Instructions to follow:
The listing that follows must be retyped exactly, without its pictures.

(Source records)

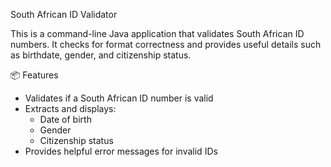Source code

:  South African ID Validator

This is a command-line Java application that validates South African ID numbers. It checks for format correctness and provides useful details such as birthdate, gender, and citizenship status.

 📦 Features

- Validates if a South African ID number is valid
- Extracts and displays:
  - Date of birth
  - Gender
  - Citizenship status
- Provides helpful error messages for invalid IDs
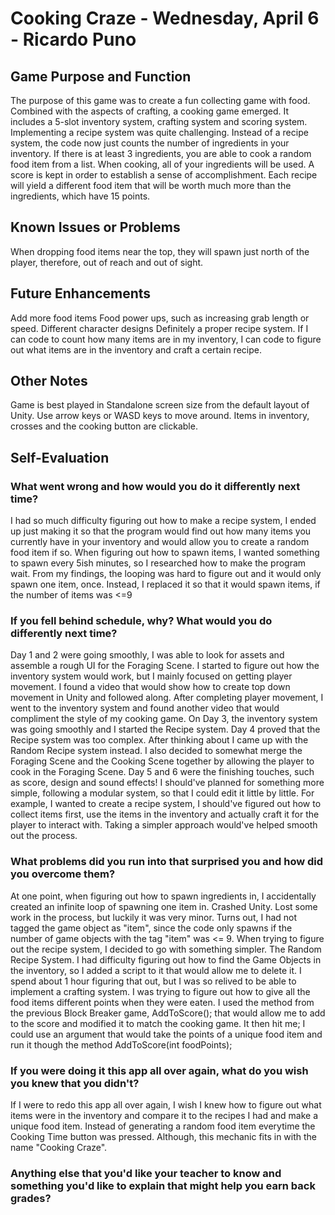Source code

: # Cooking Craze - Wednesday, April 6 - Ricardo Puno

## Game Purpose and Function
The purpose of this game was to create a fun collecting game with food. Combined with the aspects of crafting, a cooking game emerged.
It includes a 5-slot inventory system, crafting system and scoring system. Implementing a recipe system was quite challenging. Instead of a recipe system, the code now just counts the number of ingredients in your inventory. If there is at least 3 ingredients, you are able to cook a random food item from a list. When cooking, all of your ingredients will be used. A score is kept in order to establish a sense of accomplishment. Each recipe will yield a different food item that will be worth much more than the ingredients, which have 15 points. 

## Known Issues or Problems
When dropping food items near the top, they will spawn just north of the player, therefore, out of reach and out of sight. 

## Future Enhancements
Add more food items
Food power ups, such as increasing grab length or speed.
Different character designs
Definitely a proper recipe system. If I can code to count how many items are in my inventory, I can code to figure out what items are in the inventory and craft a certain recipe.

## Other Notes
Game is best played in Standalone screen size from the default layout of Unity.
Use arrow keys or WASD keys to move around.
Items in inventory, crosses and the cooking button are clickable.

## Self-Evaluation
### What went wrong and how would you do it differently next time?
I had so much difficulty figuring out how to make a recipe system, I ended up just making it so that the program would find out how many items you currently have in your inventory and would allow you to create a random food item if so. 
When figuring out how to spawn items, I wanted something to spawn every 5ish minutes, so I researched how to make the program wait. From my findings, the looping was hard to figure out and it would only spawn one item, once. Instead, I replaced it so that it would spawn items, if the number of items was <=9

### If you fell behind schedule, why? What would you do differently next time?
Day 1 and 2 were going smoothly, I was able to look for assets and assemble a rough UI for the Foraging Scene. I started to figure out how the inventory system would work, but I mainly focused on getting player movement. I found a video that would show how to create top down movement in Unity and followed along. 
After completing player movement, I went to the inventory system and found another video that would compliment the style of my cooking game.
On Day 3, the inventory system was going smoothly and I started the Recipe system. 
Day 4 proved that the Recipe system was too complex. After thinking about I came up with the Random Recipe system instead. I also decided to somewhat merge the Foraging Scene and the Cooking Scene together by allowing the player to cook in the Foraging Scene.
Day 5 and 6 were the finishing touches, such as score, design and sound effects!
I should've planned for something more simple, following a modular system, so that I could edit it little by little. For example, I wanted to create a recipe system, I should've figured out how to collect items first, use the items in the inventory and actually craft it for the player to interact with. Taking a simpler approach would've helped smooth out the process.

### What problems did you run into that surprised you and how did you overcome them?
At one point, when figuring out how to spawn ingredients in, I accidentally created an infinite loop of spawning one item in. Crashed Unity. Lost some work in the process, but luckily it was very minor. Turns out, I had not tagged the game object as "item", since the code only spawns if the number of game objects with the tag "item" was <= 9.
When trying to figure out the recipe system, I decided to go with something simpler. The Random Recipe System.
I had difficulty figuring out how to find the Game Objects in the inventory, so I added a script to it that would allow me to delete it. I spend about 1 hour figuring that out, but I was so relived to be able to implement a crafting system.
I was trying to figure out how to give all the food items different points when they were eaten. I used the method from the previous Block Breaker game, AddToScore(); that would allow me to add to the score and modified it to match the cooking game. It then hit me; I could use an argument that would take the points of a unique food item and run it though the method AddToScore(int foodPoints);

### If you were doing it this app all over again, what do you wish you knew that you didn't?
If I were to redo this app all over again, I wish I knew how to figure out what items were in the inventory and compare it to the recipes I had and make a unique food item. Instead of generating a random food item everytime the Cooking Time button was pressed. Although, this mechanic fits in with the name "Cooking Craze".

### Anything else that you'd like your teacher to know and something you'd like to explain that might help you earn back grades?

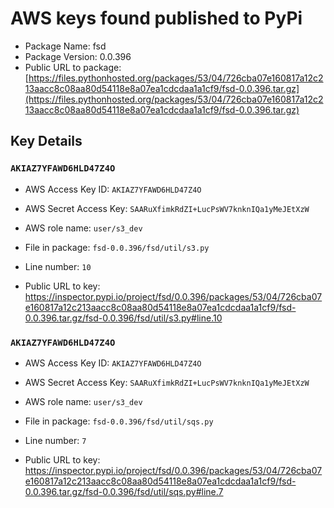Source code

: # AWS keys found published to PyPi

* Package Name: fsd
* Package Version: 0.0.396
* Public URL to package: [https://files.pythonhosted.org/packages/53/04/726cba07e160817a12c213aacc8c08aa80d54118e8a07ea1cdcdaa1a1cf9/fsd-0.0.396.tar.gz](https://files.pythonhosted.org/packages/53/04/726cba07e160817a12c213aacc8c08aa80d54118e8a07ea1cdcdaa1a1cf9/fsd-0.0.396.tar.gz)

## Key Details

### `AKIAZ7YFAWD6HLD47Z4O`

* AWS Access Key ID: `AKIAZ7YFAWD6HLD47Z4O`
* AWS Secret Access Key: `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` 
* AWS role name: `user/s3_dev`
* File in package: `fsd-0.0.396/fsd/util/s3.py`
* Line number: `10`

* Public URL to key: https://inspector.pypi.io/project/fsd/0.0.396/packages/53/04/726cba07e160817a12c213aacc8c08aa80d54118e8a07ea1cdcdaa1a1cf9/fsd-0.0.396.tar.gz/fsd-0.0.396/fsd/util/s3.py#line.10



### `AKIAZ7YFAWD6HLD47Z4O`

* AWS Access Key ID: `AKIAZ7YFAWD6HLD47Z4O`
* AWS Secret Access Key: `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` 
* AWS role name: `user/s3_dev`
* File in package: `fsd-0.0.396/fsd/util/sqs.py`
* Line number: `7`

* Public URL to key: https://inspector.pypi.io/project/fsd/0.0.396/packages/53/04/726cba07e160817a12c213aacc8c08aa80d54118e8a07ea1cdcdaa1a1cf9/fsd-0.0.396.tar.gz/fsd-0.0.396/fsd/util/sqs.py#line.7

(End Source records)

The completed task:
Source code

:  South African ID Validator

This is a command-line Java application that validates South African ID numbers. It checks for format correctness and provides useful details such as birthdate, gender, and citizenship status.

 📦 Features

- Validates if a South African ID number is valid
- Extracts and displays:
  - Date of birth
  - Gender
  - Citizenship status
- Provides helpful error messages for invalid IDs
Source code

: # Cooking Craze - Wednesday, April 6 - Ricardo Puno

## Game Purpose and Function
The purpose of this game was to create a fun collecting game with food. Combined with the aspects of crafting, a cooking game emerged.
It includes a 5-slot inventory system, crafting system and scoring system. Implementing a recipe system was quite challenging. Instead of a recipe system, the code now just counts the number of ingredients in your inventory. If there is at least 3 ingredients, you are able to cook a random food item from a list. When cooking, all of your ingredients will be used. A score is kept in order to establish a sense of accomplishment. Each recipe will yield a different food item that will be worth much more than the ingredients, which have 15 points. 

## Known Issues or Problems
When dropping food items near the top, they will spawn just north of the player, therefore, out of reach and out of sight. 

## Future Enhancements
Add more food items
Food power ups, such as increasing grab length or speed.
Different character designs
Definitely a proper recipe system. If I can code to count how many items are in my inventory, I can code to figure out what items are in the inventory and craft a certain recipe.

## Other Notes
Game is best played in Standalone screen size from the default layout of Unity.
Use arrow keys or WASD keys to move around.
Items in inventory, crosses and the cooking button are clickable.

## Self-Evaluation
### What went wrong and how would you do it differently next time?
I had so much difficulty figuring out how to make a recipe system, I ended up just making it so that the program would find out how many items you currently have in your inventory and would allow you to create a random food item if so. 
When figuring out how to spawn items, I wanted something to spawn every 5ish minutes, so I researched how to make the program wait. From my findings, the looping was hard to figure out and it would only spawn one item, once. Instead, I replaced it so that it would spawn items, if the number of items was <=9

### If you fell behind schedule, why? What would you do differently next time?
Day 1 and 2 were going smoothly, I was able to look for assets and assemble a rough UI for the Foraging Scene. I started to figure out how the inventory system would work, but I mainly focused on getting player movement. I found a video that would show how to create top down movement in Unity and followed along. 
After completing player movement, I went to the inventory system and found another video that would compliment the style of my cooking game.
On Day 3, the inventory system was going smoothly and I started the Recipe system. 
Day 4 proved that the Recipe system was too complex. After thinking about I came up with the Random Recipe system instead. I also decided to somewhat merge the Foraging Scene and the Cooking Scene together by allowing the player to cook in the Foraging Scene.
Day 5 and 6 were the finishing touches, such as score, design and sound effects!
I should've planned for something more simple, following a modular system, so that I could edit it little by little. For example, I wanted to create a recipe system, I should've figured out how to collect items first, use the items in the inventory and actually craft it for the player to interact with. Taking a simpler approach would've helped smooth out the process.

### What problems did you run into that surprised you and how did you overcome them?
At one point, when figuring out how to spawn ingredients in, I accidentally created an infinite loop of spawning one item in. Crashed Unity. Lost some work in the process, but luckily it was very minor. Turns out, I had not tagged the game object as "item", since the code only spawns if the number of game objects with the tag "item" was <= 9.
When trying to figure out the recipe system, I decided to go with something simpler. The Random Recipe System.
I had difficulty figuring out how to find the Game Objects in the inventory, so I added a script to it that would allow me to delete it. I spend about 1 hour figuring that out, but I was so relived to be able to implement a crafting system.
I was trying to figure out how to give all the food items different points when they were eaten. I used the method from the previous Block Breaker game, AddToScore(); that would allow me to add to the score and modified it to match the cooking game. It then hit me; I could use an argument that would take the points of a unique food item and run it though the method AddToScore(int foodPoints);

### If you were doing it this app all over again, what do you wish you knew that you didn't?
If I were to redo this app all over again, I wish I knew how to figure out what items were in the inventory and compare it to the recipes I had and make a unique food item. Instead of generating a random food item everytime the Cooking Time button was pressed. Although, this mechanic fits in with the name "Cooking Craze".

### Anything else that you'd like your teacher to know and something you'd like to explain that might help you earn back grades?

Source code

: # AWS keys found published to PyPi

* Package Name: fsd
* Package Version: 0.0.396
* Public URL to package: [https://files.pythonhosted.org/packages/53/04/726cba07e160817a12c213aacc8c08aa80d54118e8a07ea1cdcdaa1a1cf9/fsd-0.0.396.tar.gz](https://files.pythonhosted.org/packages/53/04/726cba07e160817a12c213aacc8c08aa80d54118e8a07ea1cdcdaa1a1cf9/fsd-0.0.396.tar.gz)

## Key Details

### `AKIAZ7YFAWD6HLD47Z4O`

* AWS Access Key ID: `AKIAZ7YFAWD6HLD47Z4O`
* AWS Secret Access Key: `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` 
* AWS role name: `user/s3_dev`
* File in package: `fsd-0.0.396/fsd/util/s3.py`
* Line number: `10`

* Public URL to key: https://inspector.pypi.io/project/fsd/0.0.396/packages/53/04/726cba07e160817a12c213aacc8c08aa80d54118e8a07ea1cdcdaa1a1cf9/fsd-0.0.396.tar.gz/fsd-0.0.396/fsd/util/s3.py#line.10



### `AKIAZ7YFAWD6HLD47Z4O`

* AWS Access Key ID: `AKIAZ7YFAWD6HLD47Z4O`
* AWS Secret Access Key: `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` 
* AWS role name: `user/s3_dev`
* File in package: `fsd-0.0.396/fsd/util/sqs.py`
* Line number: `7`

* Public URL to key: https://inspector.pypi.io/project/fsd/0.0.396/packages/53/04/726cba07e160817a12c213aacc8c08aa80d54118e8a07ea1cdcdaa1a1cf9/fsd-0.0.396.tar.gz/fsd-0.0.396/fsd/util/sqs.py#line.7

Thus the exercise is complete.